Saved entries
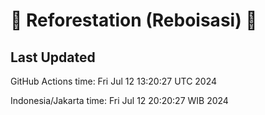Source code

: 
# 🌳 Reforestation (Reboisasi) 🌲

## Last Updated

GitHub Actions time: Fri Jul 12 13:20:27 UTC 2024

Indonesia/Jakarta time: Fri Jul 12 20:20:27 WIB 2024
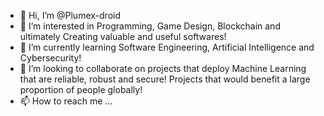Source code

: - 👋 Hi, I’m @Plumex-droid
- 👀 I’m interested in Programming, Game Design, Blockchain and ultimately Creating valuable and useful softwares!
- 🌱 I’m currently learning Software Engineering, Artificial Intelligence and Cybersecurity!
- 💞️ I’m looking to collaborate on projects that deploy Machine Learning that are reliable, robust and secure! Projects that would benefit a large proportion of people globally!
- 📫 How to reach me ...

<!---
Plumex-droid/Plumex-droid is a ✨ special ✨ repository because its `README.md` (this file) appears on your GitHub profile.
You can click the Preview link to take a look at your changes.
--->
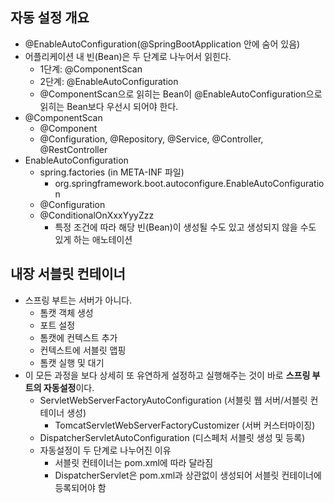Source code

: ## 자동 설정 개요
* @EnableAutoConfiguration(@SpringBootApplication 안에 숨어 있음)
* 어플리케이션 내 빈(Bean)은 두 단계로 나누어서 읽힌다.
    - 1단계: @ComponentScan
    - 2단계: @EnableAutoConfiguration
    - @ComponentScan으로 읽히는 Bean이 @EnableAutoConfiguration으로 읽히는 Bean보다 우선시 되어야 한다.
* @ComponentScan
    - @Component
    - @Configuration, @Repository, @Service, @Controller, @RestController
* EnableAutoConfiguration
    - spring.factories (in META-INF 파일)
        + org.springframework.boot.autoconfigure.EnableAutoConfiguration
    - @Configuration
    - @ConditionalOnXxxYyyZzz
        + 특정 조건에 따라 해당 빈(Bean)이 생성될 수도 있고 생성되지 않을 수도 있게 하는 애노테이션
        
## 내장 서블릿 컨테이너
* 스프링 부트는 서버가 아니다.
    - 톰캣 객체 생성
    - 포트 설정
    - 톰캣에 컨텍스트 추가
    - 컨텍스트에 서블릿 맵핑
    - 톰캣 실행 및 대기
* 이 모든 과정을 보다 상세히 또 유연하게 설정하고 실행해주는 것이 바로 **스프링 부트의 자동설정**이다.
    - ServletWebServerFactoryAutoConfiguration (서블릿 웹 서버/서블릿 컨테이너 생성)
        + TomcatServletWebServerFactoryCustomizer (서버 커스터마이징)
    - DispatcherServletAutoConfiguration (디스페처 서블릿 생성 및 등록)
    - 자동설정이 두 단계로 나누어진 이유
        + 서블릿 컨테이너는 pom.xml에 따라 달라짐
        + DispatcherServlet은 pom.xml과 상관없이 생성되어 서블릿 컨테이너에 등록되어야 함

--

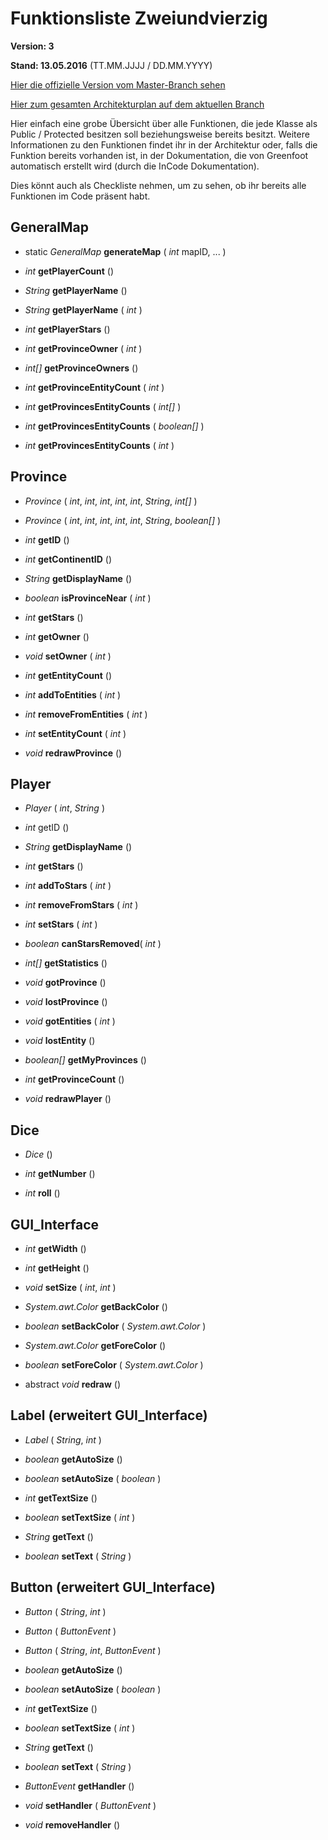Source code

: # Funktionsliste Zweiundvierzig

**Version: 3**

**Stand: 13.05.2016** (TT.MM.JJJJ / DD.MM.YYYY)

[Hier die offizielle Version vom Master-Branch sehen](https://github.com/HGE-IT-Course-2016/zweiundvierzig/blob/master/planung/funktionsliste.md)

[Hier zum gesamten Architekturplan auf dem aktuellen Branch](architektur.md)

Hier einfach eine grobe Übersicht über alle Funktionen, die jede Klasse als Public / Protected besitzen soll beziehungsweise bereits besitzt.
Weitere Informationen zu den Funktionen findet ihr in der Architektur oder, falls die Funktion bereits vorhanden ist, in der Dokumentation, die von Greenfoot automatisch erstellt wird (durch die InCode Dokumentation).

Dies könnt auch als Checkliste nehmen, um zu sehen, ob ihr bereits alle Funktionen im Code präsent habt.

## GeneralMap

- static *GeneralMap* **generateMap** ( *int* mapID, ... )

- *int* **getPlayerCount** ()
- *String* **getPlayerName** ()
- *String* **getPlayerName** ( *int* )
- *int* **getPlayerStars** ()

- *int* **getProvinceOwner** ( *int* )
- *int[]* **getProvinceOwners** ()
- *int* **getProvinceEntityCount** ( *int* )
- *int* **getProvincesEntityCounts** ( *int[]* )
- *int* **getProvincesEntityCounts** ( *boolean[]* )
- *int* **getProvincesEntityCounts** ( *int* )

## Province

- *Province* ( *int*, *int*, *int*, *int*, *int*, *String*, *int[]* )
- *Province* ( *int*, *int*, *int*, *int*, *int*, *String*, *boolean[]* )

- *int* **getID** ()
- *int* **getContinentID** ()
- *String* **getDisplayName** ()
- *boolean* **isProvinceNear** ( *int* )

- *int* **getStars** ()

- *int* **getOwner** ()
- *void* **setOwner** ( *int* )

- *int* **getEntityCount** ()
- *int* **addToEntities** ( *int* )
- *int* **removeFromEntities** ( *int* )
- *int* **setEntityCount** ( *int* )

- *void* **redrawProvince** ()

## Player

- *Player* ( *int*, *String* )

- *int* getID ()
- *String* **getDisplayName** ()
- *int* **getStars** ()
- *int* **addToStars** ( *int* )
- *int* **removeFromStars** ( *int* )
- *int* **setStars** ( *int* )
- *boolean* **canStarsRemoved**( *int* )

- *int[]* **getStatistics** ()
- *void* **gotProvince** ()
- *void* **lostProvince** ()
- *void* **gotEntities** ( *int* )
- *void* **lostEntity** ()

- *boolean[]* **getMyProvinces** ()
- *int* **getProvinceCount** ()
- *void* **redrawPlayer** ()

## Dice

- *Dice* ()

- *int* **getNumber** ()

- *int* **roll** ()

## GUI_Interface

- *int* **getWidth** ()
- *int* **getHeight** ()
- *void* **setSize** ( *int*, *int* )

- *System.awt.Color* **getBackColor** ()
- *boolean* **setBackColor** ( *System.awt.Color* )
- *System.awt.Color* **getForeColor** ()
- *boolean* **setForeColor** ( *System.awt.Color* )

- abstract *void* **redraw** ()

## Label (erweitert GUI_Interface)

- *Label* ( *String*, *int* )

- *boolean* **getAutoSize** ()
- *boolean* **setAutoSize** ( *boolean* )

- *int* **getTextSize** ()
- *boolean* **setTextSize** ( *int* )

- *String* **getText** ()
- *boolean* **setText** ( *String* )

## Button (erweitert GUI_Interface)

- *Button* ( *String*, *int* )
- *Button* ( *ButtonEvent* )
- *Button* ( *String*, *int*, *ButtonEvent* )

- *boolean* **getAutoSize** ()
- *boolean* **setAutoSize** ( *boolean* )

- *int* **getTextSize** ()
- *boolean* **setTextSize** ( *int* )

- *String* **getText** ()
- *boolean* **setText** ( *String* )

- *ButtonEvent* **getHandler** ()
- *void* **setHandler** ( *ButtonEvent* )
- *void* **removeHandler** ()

# [Directions]
Please find, in the entries above, every line where "alle" occurs, and copy it.

# [Task solution]
Hier einfach eine grobe Übersicht über alle Funktionen, die jede Klasse als Public / Protected besitzen soll beziehungsweise bereits besitzt.
Dies könnt auch als Checkliste nehmen, um zu sehen, ob ihr bereits alle Funktionen im Code präsent habt.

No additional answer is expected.